Thursday 6 January 2011

Staring into the abyss






Royal negotiator Johan Vande Lanotte will report to King Albert II at 4:30 pm today. It is very much likely that he will hand in his resignation. The proposals he put on the table of the seven parties that want to form a new Belgian government were considered too much for the French-speaking parties and too few for the two main Flemish parties.
Vande Lanotte expected an answer to his proposals at Wednesday evening at the latest. The surprise came shortly after 6 pm when it was the Flemish Christian democrats who, after a meeting of the party bureau, handed in a ‘yes’, but with so many ‘fundamental points of critic’ that it was obviously more a ‘no’ than a ‘yes’. The CD&V of Wouter Beke wanted a new copy before the seven parties could be brought together again.

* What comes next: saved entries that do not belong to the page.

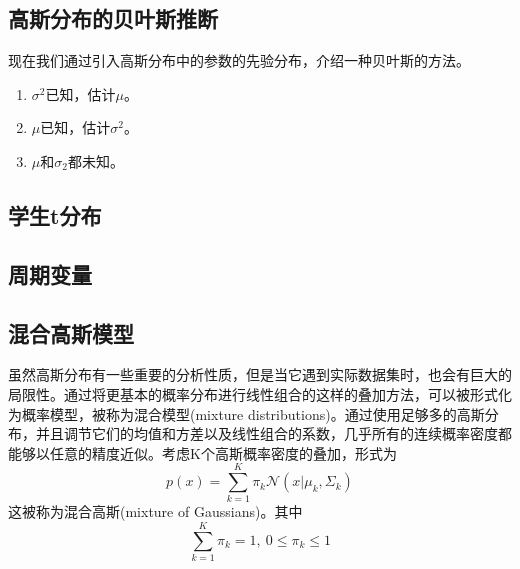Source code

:\subsection*{高斯分布的贝叶斯推断}
现在我们通过引入高斯分布中的参数的先验分布，介绍一种贝叶斯的方法。
\begin{enumerate}
	\item $\sigma^2$已知，估计$\mu$。
	\item $\mu$已知，估计$\sigma^2$。
	\item $\mu$和$\sigma_{2}$都未知。
\end{enumerate}
\subsection*{学生t分布}
\subsection*{周期变量}
\subsection*{混合高斯模型}
虽然高斯分布有一些重要的分析性质，但是当它遇到实际数据集时，也会有巨大的局限性。通过将更基本的概率分布进行线性组合的这样的叠加方法，可以被形式化为概率模型，被称为混合模型(mixture distributions)。通过使用足够多的高斯分布，并且调节它们的均值和方差以及线性组合的系数，几乎所有的连续概率密度都能够以任意的精度近似。考虑K个高斯概率密度的叠加，形式为
\begin{equation}
	p(x)=\sum_{k=1}^{K}\pi_k\mathcal{N}(x|\mu_k,\Sigma_k)
\end{equation}
这被称为混合高斯(mixture of Gaussians)。其中
\begin{equation}
	\sum_{k=1}^{K}\pi_k=1,\ 0\leqslant \pi_k \leqslant 1
\end{equation}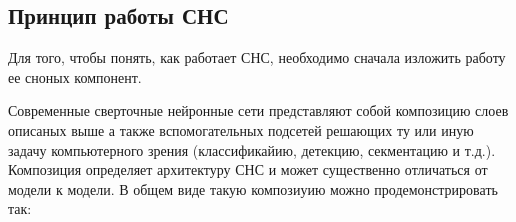 \subsection{Принцип работы СНС}

Для того, чтобы понять, как работает СНС, необходимо сначала изложить работу ее сноных компонент.





Современные сверточные нейронные сети представляют собой композицию слоев описаных выше а также вспомогательных подсетей решающих ту или иную задачу компьютерного зрения (классификайию, детекцию, секментацию и т.д.). Композиция определяет архитектуру СНС и может существенно отличаться от модели к модели. В общем виде такую композиуию можно продемонстрировать так:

Shortly afterwards the Flemish nationalists of NVA took a similar point of view. Apparently CD&V and NVA had been in close touch with each other about their response to Vande Lanottes proposals. And although some Flemish Christian democrats – including the former Prime Minister Mark Eyskens - this morning on the radio voiced some concerns about the hard stand of their party, it is reported that Wouter Beke was pushed to do so by both the present Prime Minister Yves Leterme and the chief minister of the Flemish region Kris Peeters.
Besides the French-speaking socialists and Christian democrats yesterday also responded with a ‘yes’ with a large ‘but …’. Obviously both parties wanted to put up amendments against some of Vande Lanottes proposals that, in their opinion, went too far. They reflected what most of the French newspapers in Belgium had already concluded in the morning: the proposals were ‘too Flemish’.
The conclusion, although painful, is too self-evident: what the crucial French-speaking parties consider as going ‘too far’, is seen as ‘far from enough’ by the main Flemish parties. This means that in the present circumstances, and given the enormous intellectual effort that Vande Lanotte made to find the right balance, a classic Belgian short-term and willingly complicated compromise to cool off the tensions is no more in the cards. One may discuss the reasons of this, but not deny that fact. On the other hand everyone, including probably the Flemish nationalists, is afraid of a scenario of separation, as it is seen as a drive into unchartered lands.
No credulous proposals for getting out of the crisis, after 207 days, were at hand this morning. It is now, once again, to the king to seek a way out towards a new beginning.